Il 1997 rappresenta champagne maturi, morbidi, immediatamente accessibili:

  • Frutta rigogliosa — mela gialla, pera matura, albicocca, un tocco di mango
  • Acidità bassa — rotondo, morbido, quasi un po' troppo accattivante
  • Texture cremosa — corposo, setoso, senza spigoli
  • Maturità precoce — molti vini erano al punto dopo 5-7 anni
  • Finale corto-medio — piacevole, ma senza la lunghezza delle grandi annate

Le 97 erano champagne perfetti per persone che non sono nerd dello champagne: facilmente comprensibili, fruttati, senza acidità impegnativa.

Performance dei vitigni

Il calore dell'annata favorì il Pinot Noir. Le uve nere raggiunsero una buona maturazione e portarono colore e frutta. Gli champagne rosé del 1997 potevano convincere — rotondi, fruttati, con bella frutta di bosco.

Lo Chardonnay ebbe più difficoltà. Senza l'acidità che dà spina dorsale agli champagne Chardonnay, molti Blanc de Blancs sembravano un po' larghi e poco ispirati. La Côte des Blancs fornì materiale solido ma non emozionante.

Il Pinot Meunier si trovò a suo agio — le condizioni più calde favorirono questa varietà robusta. Buone parcelle di Meunier fornirono materiale succoso e fruttato per i blend.

Classificazione

Il contrasto con il 1996 non potrebbe essere maggiore:

Caratteristica 1996 1997
Acidità Estremamente alta Bassa
Stile Teso, nervoso Morbido, maturo
Maturità Decenni Precoce
Potenziale d'invecchiamento 30+ anni 10-15 anni

Il 1997 sta al 1996 come il 2015 al 2016: l'annata calda dopo quella fresca e tesa. Immediatamente accessibile, commercialmente attraente, ma senza la profondità e longevità del predecessore.
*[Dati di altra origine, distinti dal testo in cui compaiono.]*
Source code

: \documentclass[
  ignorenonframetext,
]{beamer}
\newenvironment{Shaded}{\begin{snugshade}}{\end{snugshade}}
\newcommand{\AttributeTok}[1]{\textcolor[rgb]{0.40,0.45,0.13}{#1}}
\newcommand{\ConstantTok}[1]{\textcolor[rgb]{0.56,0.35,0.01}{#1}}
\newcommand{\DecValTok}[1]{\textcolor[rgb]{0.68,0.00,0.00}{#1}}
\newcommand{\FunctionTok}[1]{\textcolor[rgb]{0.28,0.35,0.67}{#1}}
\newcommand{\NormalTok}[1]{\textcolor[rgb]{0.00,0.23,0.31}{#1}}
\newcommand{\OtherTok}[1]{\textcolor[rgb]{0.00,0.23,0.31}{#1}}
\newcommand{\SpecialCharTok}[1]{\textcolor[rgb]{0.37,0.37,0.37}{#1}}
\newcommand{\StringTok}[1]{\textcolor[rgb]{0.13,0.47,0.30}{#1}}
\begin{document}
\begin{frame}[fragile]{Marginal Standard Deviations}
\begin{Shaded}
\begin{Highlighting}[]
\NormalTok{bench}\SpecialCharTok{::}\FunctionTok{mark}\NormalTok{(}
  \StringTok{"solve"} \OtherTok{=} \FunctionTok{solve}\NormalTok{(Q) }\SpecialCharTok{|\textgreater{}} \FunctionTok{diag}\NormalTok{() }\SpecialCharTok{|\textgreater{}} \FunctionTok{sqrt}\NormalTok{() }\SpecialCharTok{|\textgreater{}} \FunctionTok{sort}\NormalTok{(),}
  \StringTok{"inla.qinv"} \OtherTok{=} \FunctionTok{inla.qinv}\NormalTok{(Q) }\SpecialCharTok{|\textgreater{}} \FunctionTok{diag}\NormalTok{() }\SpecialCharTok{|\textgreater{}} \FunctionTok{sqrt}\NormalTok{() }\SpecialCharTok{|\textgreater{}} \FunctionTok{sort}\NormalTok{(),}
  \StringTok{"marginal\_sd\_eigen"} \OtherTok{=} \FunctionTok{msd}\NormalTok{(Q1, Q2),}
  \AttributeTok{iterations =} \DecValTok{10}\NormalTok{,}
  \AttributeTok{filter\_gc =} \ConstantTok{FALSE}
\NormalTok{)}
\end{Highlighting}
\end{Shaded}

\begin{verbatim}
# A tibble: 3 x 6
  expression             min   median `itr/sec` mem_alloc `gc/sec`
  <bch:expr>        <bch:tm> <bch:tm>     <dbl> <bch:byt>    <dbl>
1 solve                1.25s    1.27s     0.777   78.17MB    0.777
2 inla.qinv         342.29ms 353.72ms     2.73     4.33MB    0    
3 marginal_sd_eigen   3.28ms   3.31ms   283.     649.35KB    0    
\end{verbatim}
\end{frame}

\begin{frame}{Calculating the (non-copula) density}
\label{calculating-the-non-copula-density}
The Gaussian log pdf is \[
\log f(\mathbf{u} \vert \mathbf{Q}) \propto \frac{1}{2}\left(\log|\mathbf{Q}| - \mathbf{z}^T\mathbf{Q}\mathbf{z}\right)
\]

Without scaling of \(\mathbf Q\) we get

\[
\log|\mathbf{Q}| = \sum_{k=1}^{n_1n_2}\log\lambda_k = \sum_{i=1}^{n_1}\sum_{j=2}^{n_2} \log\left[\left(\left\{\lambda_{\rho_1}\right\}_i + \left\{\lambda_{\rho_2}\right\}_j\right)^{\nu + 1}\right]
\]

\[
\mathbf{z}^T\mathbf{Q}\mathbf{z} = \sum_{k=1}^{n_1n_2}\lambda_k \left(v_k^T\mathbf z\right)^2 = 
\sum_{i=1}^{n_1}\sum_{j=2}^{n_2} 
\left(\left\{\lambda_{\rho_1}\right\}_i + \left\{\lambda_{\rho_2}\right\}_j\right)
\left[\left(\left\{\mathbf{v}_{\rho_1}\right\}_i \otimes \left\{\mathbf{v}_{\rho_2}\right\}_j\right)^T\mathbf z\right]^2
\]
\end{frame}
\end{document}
Nel contesto più ampio degli anni '90, il 1997 fu un'annata accettabile — meglio del 1992-1994, alla pari del 1995, ma senza l'eleganza di quest'ultimo.

Cuvée di prestigio

Alcune grandi maison dichiararono il 1997, altre no. Fu un anno di separazione: le maison che puntavano su uno stile maturo e accessibile furono soddisfatte. Le maison che hanno tensione e longevità nel loro DNA lasciarono perdere l'annata.

Dom Pérignon fu prodotto nel 1997 ed era un tipico rappresentante dell'annata — accessibile, affascinante, con meno complessità del solito. Chi lo ha in cantina dovrebbe averlo bevuto da tempo.

Maturità oggi

La maggior parte delle 97 hanno superato il loro apice. Dopo quasi 30 anni, a questi vini manca l'acidità come elemento conservante. Chi apre una bottiglia oggi troverà probabilmente un naso stanco e ossidante, con note di Madeira e frutta stantia.
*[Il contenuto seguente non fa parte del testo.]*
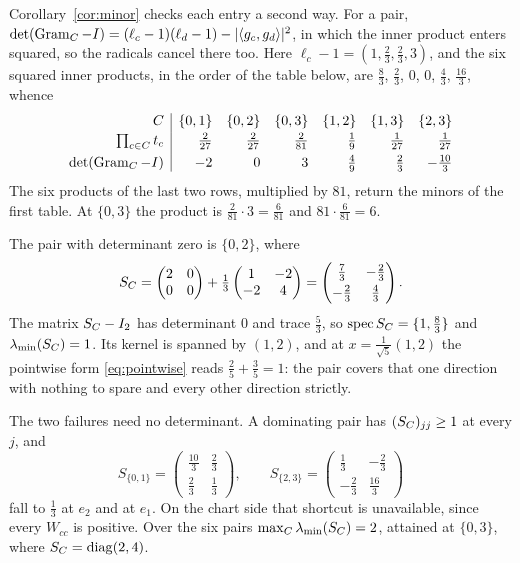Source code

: \begin{example}
Corollary~\ref{cor:minor} checks each entry a second way.  For a pair,
$\det(\Gram_C-I)=(\ell_c-1)(\ell_d-1)-\lvert\langle
g_c,g_d\rangle\rvert^2$, in which the inner product enters squared, so the
radicals cancel there too.  Here $\ell_c-1=(1,\tfrac23,\tfrac23,3)$, and
the six squared inner products, in the order of the table below, are
$\tfrac83$, $\tfrac23$, $0$, $0$, $\tfrac43$, $\tfrac{16}3$, whence
\[
  \begin{array}{r|rrrrrr}
  C & \{0,1\} & \{0,2\} & \{0,3\} & \{1,2\} & \{1,3\} & \{2,3\}\\[2pt]
  \prod_{c\in C}t_c
    & \tfrac2{27} & \tfrac2{27} & \tfrac2{81}
    & \tfrac19 & \tfrac1{27} & \tfrac1{27}\\[4pt]
  \det(\Gram_C-I) & -2 & 0 & 3 & \tfrac49 & \tfrac23 & -\tfrac{10}3
  \end{array}
\]
The six products of the last two rows, multiplied by $81$, return the
minors of the first table.  At $\{0,3\}$ the product is
$\tfrac2{81}\cdot3=\tfrac6{81}$ and $81\cdot\tfrac6{81}=6$.

The pair with determinant zero is $\{0,2\}$, where
\[
  \SC=\begin{pmatrix}2&0\\0&0\end{pmatrix}
     +\tfrac13\begin{pmatrix}1&-2\\-2&4\end{pmatrix}
     =\begin{pmatrix}\tfrac73&-\tfrac23\\[3pt]
                     -\tfrac23&\tfrac43\end{pmatrix} .
\]
The matrix $\SC-I_2$ has determinant $0$ and trace $\tfrac53$, so
$\operatorname{spec}\SC=\{1,\tfrac83\}$ and $\lmin(\SC)=1$.  Its kernel is
spanned by $(1,2)$, and at $x=\tfrac1{\sqrt5}(1,2)$ the pointwise form
\eqref{eq:pointwise} reads $\tfrac25+\tfrac35=1$: the pair covers that one
direction with nothing to spare and every other direction strictly.

The two failures need no determinant.  A dominating pair has
$(\SC)_{jj}\ge1$ at every $j$, and
\[
  S_{\{0,1\}}=\begin{pmatrix}\tfrac{10}3&\tfrac23\\[3pt]
                             \tfrac23&\tfrac13\end{pmatrix},
  \qquad
  S_{\{2,3\}}=\begin{pmatrix}\tfrac13&-\tfrac23\\[3pt]
                             -\tfrac23&\tfrac{16}3\end{pmatrix}
\]
fall to $\tfrac13$ at $e_2$ and at $e_1$.  On the chart side that shortcut
is unavailable, since every $W_{cc}$ is positive.  Over the six pairs
$\max_C\lmin(\SC)=2$, attained at $\{0,3\}$, where $\SC=\diag(2,4)$.
\end{example}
Le eccezioni confermano la regola: un Krug o uno champagne di prestigio particolarmente ben conservato può ancora funzionare. Ma la probabilità diminuisce di anno in anno.

Conclusione

Il 1997 fu un'annata per il momento — non per l'eternità. Ha dato gioia a molte persone quando era giovane, e questo è in definitiva uno scopo del tutto legittimo. Non ogni champagne deve essere un capolavoro. A volte può semplicemente essere buono.